Pamukkale Üniversitesi Jeoloji Mühendisliği Kısmı Öğretim Üyesi Doç. Dr. Ali Kaya, İzmir’i vuran 6.9 büyüklüğündeki zelzelenin yıkıcı tesirini kıymetlendirdi.
Bayraklı ilçesinin yerinin gevşek olmasının sarsıntının yıkıcı tesirini artırdığını söyleyen Doç. Dr. Kaya, yaklaşık 300 yıldır sessiz olan Eskihisar- Laodikya ve Pamukkale faylarının 6.7 büyüklüğünde bir sarsıntı üretebilecek potansiyele sahip olduklarına dikkat çekti.

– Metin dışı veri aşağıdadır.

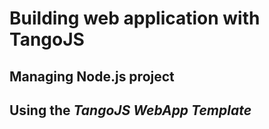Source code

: # Building web application with TangoJS

## Managing Node.js project

## Using the *TangoJS WebApp Template*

“TÜRKİYE’NİN BATISI YÜKSEK RİSKLİ BÖLGE”
Doç. Dr. Ali Kaya, Türkiye’nin batısının da Kuzey Anadolu ve Doğu Anadolu fay zonları üzere sarsıntı açısından yüksek riskli bir bölge olduğunu hatırlattı.
İzmir’i vuran sarsıntının, kısa müddet içerisinde Denizli’de bir zelzele oluşmasına neden olmasının mümkün olmadığını belirten Doç. Dr. Kaya, “Denizli ile ilgili olarak daha batımızda yer alan faylar kırılmadan bu sarsıntının Denizli’ye tesiri kısa vadede mümkün değildir. Fakat Denizli’de yaklaşık 300 yıldır sessiz olan faylar var. 1702 ve 1717 tarihlerinden bugüne Eskihisar- Laodikya fayı ve ayrıyeten Pamukkale fayı üzerinde 6.5’den büyük sarsıntı olmayışı gerilmenin çok arttığı manasına gelmektedir. Hatta yıllık deformasyon ölçülerine nazaran maalesef Eskihisar- Laodikya ve Pamukkale fayları 6.7 büyüklüğünde sarsıntı üretebilecek potansiyele sahip. Fakat bu çabucak sarsıntı olacak manasına gelmez, şu anki teknoloji ile sarsıntıların ne vakit olacağını kestirmek mümkün değildir” dedi.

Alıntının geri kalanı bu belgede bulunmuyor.